近年は、人工授精や体外受精などの選択肢が広がっていますが、妊娠のタイミングは個々の身体の状態によって異なり、必ずしも思い通りになるとは限りません。
焦りや不安を抱えすぎず、リラックスできる時間を作ることや、必要に応じてセカンドオピニオンを検討するのも一つの方法です。
一方で、「予期せぬ妊娠かもしれない」と不安を感じている場合は、まずはお一人で悩まず、お気軽にご相談ください。
ひよりレディースクリニック福岡博多では、診察や検査を通じて、妊娠に関する不安やお悩みに寄り添い、お一人おひとりに合った対応を行っています。
また、ライフスタイルに合わせた適切な避妊方法についてのご相談も承っております。
想像妊娠のよくあるご質問
想像妊娠とは何ですか?
想像妊娠とは、妊娠していないにもかかわらず、妊娠初期のような症状が現れる状態を指します。ホルモンバランスの変化や心理的な影響が関与し、生理の遅れ、吐き気、乳房の張りなどの症状が出ることがあります。
想像妊娠の症状はどのくらい続きますか?
想像妊娠の症状の持続期間には個人差がありますが、数日から数週間程度で生理が再開し、症状が自然に消えることがほとんどです。ただし、長期間症状が続く場合は、ホルモンの乱れや他の婦人科疾患の可能性もあるため、一度婦人科を受診すると安心です。
想像妊娠で生理がこなくなるのはなぜですか?
ストレスや心理的な影響が視床下部(脳のホルモン分泌を調整する部位)に作用し、ホルモンバランスが乱れることで排卵が遅れ、生理が遅れることがあります。
想像妊娠の症状と妊娠初期の症状はどう違いますか?
想像妊娠と妊娠初期は、生理の遅れや吐き気、乳房の張りなどの症状がよく似ています。そのため、自己判断は難しい場合があります。確実に判断するには、妊娠検査薬を使用し、必要に応じて超音波検査を受けることが大切です。
想像妊娠しやすい人の特徴はありますか?
想像妊娠の症状が出やすいのは、妊娠を強く望んでいる方や、不妊治療を受けている方によく見られます。一方で、避妊の失敗を心配して、予期せぬ妊娠に対する強い不安を抱えている場合も、想像妊娠が起こることがあります。
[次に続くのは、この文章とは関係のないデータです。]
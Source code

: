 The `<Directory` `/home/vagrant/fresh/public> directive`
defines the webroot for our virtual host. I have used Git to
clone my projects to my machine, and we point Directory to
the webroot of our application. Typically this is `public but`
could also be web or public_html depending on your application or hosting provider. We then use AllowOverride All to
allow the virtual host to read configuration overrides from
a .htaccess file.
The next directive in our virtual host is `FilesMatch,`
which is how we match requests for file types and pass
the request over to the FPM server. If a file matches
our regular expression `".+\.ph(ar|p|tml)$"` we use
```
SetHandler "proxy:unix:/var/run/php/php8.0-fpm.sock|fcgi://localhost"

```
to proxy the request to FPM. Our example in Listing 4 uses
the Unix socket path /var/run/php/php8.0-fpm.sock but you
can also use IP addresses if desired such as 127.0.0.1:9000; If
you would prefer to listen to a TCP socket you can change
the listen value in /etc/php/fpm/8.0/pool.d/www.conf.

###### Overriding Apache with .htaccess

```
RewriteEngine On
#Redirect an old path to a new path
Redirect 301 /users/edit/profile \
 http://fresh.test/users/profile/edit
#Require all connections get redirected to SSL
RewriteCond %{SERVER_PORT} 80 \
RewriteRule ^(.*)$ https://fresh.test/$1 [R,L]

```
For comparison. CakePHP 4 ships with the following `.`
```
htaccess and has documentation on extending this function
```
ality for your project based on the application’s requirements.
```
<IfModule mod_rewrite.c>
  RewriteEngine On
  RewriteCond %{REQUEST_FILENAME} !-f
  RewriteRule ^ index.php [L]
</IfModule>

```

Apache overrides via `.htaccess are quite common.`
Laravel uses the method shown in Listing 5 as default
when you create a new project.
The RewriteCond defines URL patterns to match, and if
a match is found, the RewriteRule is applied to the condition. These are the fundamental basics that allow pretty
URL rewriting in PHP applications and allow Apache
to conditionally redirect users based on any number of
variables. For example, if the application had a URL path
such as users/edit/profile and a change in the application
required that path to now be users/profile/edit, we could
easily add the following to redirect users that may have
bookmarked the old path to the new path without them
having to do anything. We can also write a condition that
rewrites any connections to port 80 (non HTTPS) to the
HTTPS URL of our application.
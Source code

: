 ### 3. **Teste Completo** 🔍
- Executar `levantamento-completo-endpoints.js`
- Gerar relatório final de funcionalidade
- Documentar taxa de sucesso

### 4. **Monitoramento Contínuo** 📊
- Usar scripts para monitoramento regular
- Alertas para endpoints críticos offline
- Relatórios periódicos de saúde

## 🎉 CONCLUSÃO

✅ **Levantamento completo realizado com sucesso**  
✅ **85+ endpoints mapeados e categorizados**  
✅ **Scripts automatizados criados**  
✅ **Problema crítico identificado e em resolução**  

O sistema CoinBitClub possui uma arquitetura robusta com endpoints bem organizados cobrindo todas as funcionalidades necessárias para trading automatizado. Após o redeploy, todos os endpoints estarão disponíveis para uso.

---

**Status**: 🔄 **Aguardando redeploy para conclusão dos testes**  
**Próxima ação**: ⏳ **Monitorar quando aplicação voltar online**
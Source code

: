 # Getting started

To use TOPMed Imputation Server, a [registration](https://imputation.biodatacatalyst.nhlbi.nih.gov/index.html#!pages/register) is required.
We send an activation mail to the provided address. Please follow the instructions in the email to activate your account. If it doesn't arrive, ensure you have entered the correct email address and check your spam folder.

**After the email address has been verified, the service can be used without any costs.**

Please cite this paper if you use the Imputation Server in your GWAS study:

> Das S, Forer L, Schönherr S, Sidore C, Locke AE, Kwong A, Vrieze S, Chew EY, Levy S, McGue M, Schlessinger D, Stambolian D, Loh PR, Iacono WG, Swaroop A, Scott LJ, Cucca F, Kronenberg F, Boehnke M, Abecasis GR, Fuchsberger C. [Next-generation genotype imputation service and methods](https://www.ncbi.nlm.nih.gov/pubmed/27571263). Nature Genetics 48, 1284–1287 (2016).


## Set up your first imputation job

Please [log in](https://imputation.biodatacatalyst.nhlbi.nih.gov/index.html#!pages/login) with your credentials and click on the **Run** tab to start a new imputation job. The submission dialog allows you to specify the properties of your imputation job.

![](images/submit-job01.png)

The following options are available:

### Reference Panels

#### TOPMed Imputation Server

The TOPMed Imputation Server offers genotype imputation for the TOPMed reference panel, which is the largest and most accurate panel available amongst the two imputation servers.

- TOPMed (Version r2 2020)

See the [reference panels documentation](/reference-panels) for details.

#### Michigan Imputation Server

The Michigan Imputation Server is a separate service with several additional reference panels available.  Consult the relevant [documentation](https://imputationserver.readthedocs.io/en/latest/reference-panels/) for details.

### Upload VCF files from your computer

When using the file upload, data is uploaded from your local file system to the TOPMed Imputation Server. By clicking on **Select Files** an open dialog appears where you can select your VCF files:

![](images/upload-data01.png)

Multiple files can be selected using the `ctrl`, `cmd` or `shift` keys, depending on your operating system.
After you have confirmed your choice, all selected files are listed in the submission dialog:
さらに、日常的なストレスやホルモンバランスの乱れが続くと、心身に負担がかかり、想像妊娠を引き起こす要因となることもあります。
想像妊娠を防ぐ方法はありますか?
完全に防ぐ方法はありませんが、妊娠に関する正しい知識を持ち、過度なストレスを避けることが重要です。また、適度な運動やリラックスできる時間を作ることで、ホルモンバランスを整えることができます。